::: THE DATA

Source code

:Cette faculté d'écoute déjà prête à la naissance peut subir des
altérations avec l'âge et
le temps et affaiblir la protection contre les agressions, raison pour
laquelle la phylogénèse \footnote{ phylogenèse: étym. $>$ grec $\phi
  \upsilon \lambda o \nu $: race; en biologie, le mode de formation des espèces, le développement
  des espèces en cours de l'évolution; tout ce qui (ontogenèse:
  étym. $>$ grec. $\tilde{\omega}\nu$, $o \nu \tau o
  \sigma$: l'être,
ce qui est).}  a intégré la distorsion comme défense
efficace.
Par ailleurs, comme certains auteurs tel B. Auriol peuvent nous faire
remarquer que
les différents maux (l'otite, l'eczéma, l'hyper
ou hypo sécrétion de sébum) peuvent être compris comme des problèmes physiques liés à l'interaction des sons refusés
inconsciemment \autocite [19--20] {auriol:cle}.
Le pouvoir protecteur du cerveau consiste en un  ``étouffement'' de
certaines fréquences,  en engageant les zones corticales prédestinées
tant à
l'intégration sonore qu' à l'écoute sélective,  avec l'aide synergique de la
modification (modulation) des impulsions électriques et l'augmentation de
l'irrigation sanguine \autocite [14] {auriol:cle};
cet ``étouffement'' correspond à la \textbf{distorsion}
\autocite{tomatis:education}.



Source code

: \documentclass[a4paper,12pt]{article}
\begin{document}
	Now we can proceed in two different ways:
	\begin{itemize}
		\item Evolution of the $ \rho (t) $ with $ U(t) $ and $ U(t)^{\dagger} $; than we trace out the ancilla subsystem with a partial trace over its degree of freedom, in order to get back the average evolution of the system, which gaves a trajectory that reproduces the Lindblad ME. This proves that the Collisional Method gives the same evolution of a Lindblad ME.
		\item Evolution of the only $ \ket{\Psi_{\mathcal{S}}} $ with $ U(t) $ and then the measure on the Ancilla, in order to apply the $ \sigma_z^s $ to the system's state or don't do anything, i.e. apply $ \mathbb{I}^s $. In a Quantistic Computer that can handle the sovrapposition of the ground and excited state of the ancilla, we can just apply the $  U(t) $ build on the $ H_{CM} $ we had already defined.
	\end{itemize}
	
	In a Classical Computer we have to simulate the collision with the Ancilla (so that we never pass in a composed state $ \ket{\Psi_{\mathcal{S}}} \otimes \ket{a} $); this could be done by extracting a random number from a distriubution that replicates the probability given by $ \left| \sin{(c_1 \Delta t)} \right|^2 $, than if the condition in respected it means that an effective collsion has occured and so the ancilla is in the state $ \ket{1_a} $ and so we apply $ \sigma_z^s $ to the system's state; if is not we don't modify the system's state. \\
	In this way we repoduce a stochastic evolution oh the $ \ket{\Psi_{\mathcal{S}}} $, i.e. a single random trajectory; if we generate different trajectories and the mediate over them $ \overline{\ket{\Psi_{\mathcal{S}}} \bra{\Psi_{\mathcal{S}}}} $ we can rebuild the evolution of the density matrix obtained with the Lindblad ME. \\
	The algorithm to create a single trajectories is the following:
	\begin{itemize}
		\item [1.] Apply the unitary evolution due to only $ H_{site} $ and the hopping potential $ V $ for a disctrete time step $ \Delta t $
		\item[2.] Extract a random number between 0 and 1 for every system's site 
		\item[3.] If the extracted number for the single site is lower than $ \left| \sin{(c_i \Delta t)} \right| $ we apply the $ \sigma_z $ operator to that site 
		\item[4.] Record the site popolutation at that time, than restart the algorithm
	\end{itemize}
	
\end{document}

::::::
::: THE DATA

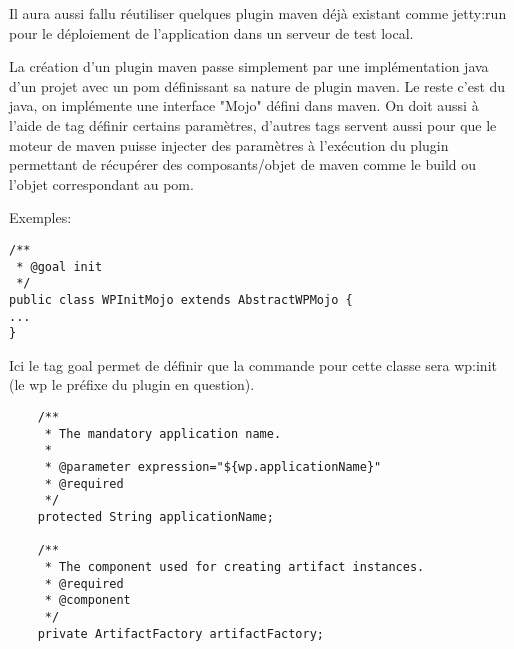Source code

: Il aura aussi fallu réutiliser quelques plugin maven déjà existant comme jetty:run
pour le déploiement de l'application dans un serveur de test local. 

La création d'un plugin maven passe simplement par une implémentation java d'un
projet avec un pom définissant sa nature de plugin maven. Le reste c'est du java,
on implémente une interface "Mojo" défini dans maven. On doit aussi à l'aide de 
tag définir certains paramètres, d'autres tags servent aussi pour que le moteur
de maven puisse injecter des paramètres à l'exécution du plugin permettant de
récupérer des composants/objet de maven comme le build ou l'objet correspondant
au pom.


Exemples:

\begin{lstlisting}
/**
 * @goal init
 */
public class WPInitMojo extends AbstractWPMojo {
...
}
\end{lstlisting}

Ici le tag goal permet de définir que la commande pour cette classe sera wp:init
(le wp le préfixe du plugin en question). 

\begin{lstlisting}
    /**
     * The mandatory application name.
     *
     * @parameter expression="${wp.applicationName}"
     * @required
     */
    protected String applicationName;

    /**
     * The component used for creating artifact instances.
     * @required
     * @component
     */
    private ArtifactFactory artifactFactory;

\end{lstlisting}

::::::
::: THE DATA

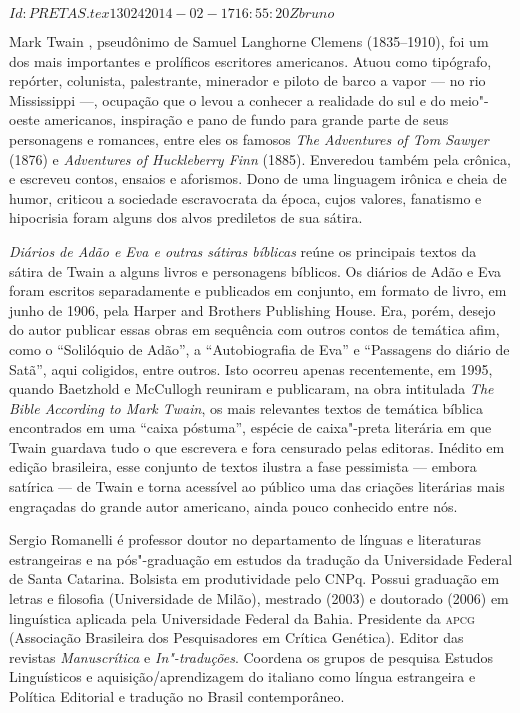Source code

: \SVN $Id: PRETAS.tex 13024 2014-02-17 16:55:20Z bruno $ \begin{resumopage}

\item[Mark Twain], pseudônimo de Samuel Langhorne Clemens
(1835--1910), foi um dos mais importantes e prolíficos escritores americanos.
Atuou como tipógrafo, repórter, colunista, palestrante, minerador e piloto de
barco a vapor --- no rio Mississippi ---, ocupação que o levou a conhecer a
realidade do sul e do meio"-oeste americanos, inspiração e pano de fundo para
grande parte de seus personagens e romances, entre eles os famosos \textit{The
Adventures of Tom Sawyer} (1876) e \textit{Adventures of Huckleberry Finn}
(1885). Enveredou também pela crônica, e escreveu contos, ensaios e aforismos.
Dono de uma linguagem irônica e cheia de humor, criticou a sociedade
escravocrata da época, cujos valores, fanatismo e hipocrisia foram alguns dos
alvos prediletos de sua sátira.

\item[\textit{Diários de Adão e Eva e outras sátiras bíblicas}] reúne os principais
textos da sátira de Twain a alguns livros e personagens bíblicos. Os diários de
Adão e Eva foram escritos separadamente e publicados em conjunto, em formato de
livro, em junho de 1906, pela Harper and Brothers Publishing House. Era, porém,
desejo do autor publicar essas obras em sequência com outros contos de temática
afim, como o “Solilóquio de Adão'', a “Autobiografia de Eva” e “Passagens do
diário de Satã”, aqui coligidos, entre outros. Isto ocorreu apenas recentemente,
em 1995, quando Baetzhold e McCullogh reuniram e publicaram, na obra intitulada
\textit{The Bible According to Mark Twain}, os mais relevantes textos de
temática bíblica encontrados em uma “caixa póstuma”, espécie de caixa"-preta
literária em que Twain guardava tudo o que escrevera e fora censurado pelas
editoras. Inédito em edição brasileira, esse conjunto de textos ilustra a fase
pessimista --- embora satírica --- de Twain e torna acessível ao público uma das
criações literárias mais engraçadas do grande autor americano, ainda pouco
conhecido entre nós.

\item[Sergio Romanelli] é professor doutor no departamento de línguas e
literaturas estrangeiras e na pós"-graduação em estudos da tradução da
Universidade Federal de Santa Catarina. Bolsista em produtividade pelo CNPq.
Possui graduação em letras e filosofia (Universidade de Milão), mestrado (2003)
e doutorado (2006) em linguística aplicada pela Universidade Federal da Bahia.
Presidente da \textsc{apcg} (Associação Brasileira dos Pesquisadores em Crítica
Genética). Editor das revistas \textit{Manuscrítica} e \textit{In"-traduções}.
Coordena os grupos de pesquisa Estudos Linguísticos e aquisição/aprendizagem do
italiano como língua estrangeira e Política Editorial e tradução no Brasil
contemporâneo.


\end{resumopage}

::::::

• _YOUR TASK_
Write down again, exactly as given, only the lines above that fall from the line with "literaturas estrangeiras e" to the line with "e doutorado (2006)", inclusive.

• _COMPLETED TASK_
literaturas estrangeiras e na pós"-graduação em estudos da tradução da
Universidade Federal de Santa Catarina. Bolsista em produtividade pelo CNPq.
Possui graduação em letras e filosofia (Universidade de Milão), mestrado (2003)
e doutorado (2006) em linguística aplicada pela Universidade Federal da Bahia.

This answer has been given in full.